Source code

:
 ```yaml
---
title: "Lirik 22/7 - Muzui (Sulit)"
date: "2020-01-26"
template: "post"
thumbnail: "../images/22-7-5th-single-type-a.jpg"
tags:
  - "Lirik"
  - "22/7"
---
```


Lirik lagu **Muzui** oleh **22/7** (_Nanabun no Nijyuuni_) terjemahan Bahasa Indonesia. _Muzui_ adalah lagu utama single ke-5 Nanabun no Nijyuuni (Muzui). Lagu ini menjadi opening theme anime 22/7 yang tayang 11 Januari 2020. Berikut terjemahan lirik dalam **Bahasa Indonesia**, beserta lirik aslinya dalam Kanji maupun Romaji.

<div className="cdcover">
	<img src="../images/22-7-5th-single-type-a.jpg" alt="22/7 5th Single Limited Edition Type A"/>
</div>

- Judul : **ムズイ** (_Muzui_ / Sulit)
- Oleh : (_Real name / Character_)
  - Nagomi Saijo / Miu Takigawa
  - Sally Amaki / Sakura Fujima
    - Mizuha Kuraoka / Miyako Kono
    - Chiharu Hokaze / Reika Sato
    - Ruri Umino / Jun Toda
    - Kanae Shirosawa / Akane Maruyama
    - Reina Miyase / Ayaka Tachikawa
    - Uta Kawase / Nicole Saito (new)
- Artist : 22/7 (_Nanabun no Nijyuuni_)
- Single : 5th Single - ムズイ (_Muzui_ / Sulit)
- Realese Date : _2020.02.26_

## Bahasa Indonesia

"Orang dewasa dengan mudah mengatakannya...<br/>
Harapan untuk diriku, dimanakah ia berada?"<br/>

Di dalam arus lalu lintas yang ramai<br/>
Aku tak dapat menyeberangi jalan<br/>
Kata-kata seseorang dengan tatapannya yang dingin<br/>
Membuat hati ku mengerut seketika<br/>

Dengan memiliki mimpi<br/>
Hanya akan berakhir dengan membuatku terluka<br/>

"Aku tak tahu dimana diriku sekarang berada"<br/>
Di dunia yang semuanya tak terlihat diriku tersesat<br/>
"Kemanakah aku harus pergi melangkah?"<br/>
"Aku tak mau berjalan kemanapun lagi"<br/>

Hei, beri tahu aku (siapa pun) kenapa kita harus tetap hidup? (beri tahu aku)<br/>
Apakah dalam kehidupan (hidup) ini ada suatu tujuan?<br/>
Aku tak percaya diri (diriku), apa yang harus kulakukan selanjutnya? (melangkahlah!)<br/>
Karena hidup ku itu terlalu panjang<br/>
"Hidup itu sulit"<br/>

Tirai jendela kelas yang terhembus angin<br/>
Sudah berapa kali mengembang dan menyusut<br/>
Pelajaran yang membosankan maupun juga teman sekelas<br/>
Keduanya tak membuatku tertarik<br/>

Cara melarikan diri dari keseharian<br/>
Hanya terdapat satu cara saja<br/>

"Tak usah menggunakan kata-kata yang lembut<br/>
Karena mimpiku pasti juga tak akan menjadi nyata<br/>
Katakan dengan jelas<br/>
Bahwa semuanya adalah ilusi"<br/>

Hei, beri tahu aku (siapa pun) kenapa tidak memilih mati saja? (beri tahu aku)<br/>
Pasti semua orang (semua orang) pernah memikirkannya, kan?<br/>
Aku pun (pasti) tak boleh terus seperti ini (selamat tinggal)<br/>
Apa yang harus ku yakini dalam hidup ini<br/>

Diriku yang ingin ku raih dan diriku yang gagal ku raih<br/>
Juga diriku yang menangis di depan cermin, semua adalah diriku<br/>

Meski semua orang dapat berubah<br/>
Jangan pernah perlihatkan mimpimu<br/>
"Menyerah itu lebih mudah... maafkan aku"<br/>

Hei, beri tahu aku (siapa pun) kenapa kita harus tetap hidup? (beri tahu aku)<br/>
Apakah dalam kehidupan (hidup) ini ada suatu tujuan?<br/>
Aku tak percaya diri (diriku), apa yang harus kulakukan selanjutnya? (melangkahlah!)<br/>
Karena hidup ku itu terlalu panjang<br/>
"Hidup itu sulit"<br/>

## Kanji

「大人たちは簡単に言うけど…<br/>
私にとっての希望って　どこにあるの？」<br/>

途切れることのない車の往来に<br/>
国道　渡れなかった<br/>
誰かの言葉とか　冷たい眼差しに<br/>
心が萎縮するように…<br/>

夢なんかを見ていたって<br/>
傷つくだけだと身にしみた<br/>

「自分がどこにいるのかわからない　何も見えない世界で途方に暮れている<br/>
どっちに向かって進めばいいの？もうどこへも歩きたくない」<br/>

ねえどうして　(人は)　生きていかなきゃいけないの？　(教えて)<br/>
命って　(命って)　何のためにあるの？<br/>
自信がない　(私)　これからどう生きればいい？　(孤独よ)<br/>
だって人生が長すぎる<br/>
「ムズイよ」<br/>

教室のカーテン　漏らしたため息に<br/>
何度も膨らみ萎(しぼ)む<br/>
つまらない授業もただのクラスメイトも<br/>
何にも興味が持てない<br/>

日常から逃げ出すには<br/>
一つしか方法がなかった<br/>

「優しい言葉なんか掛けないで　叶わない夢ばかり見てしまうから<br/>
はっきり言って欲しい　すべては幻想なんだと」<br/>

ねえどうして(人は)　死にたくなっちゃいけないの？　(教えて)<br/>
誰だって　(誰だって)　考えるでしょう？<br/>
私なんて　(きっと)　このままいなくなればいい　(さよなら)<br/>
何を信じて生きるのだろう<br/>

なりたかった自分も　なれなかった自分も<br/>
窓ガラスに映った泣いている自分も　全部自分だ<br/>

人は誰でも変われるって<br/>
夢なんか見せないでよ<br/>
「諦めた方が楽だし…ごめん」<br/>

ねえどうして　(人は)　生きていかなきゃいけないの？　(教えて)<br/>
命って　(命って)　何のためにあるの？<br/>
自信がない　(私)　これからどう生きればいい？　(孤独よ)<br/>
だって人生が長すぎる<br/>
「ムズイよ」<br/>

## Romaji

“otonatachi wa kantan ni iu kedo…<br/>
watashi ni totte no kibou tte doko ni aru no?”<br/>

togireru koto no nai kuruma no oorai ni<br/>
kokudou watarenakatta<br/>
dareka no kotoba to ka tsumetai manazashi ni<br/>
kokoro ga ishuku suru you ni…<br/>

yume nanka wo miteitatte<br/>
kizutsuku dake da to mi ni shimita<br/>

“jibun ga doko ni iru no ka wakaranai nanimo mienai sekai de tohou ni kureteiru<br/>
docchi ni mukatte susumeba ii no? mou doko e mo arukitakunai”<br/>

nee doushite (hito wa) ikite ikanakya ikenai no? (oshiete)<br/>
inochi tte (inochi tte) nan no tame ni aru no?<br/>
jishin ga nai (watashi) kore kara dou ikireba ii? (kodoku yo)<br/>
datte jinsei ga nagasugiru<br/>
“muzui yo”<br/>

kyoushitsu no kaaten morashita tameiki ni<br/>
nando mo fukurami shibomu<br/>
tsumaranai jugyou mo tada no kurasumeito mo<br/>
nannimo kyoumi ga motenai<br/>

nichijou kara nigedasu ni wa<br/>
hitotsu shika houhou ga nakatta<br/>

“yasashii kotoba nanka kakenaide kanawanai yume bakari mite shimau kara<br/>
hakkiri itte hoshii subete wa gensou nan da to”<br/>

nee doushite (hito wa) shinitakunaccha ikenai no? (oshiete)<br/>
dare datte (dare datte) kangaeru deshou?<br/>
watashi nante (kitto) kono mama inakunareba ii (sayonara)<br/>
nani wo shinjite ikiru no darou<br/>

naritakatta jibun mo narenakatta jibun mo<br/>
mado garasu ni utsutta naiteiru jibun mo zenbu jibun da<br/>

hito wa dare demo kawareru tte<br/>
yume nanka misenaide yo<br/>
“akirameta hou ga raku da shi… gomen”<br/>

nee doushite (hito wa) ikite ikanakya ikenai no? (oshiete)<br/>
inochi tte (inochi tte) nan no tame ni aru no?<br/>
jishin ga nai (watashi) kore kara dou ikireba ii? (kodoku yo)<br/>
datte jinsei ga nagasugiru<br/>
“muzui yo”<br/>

◆ Problem to solve
Every line from the one containing "kokoro ga ishuku suru you ni…<br/>" through the end of the material above should be retyped exactly; please include nothing else.

◆ Answer section
kokoro ga ishuku suru you ni…<br/>

yume nanka wo miteitatte<br/>
kizutsuku dake da to mi ni shimita<br/>

“jibun ga doko ni iru no ka wakaranai nanimo mienai sekai de tohou ni kureteiru<br/>
docchi ni mukatte susumeba ii no? mou doko e mo arukitakunai”<br/>

nee doushite (hito wa) ikite ikanakya ikenai no? (oshiete)<br/>
inochi tte (inochi tte) nan no tame ni aru no?<br/>
jishin ga nai (watashi) kore kara dou ikireba ii? (kodoku yo)<br/>
datte jinsei ga nagasugiru<br/>
“muzui yo”<br/>

kyoushitsu no kaaten morashita tameiki ni<br/>
nando mo fukurami shibomu<br/>
tsumaranai jugyou mo tada no kurasumeito mo<br/>
nannimo kyoumi ga motenai<br/>

nichijou kara nigedasu ni wa<br/>
hitotsu shika houhou ga nakatta<br/>

“yasashii kotoba nanka kakenaide kanawanai yume bakari mite shimau kara<br/>
hakkiri itte hoshii subete wa gensou nan da to”<br/>

nee doushite (hito wa) shinitakunaccha ikenai no? (oshiete)<br/>
dare datte (dare datte) kangaeru deshou?<br/>
watashi nante (kitto) kono mama inakunareba ii (sayonara)<br/>
nani wo shinjite ikiru no darou<br/>

naritakatta jibun mo narenakatta jibun mo<br/>
mado garasu ni utsutta naiteiru jibun mo zenbu jibun da<br/>

hito wa dare demo kawareru tte<br/>
yume nanka misenaide yo<br/>
“akirameta hou ga raku da shi… gomen”<br/>

nee doushite (hito wa) ikite ikanakya ikenai no? (oshiete)<br/>
inochi tte (inochi tte) nan no tame ni aru no?<br/>
jishin ga nai (watashi) kore kara dou ikireba ii? (kodoku yo)<br/>
datte jinsei ga nagasugiru<br/>
“muzui yo”<br/>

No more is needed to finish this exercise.